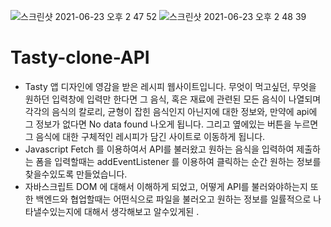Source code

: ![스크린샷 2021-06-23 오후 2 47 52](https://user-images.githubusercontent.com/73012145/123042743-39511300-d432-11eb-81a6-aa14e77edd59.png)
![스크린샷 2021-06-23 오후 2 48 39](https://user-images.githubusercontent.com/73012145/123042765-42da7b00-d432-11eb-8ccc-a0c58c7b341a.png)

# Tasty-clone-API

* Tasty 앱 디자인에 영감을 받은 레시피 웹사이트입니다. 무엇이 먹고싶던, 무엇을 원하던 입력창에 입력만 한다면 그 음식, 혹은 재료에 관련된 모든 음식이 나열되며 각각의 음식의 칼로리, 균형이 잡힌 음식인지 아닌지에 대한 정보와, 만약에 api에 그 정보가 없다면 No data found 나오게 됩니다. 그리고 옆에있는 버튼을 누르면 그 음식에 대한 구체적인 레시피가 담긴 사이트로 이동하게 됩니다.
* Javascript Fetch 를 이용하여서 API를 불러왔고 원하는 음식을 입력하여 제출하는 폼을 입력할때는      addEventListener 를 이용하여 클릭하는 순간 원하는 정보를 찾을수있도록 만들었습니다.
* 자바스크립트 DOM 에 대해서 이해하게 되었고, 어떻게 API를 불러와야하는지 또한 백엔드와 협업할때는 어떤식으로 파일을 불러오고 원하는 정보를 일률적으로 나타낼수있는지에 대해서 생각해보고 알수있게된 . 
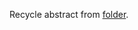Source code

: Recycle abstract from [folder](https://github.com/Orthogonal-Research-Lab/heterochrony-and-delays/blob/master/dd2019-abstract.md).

# Goal of the exercise
In the data above, find each line where the string "API를" appears, then copy it.

# Result of this exercise
* Javascript Fetch 를 이용하여서 API를 불러왔고 원하는 음식을 입력하여 제출하는 폼을 입력할때는      addEventListener 를 이용하여 클릭하는 순간 원하는 정보를 찾을수있도록 만들었습니다.
* 자바스크립트 DOM 에 대해서 이해하게 되었고, 어떻게 API를 불러와야하는지 또한 백엔드와 협업할때는 어떤식으로 파일을 불러오고 원하는 정보를 일률적으로 나타낼수있는지에 대해서 생각해보고 알수있게된 . 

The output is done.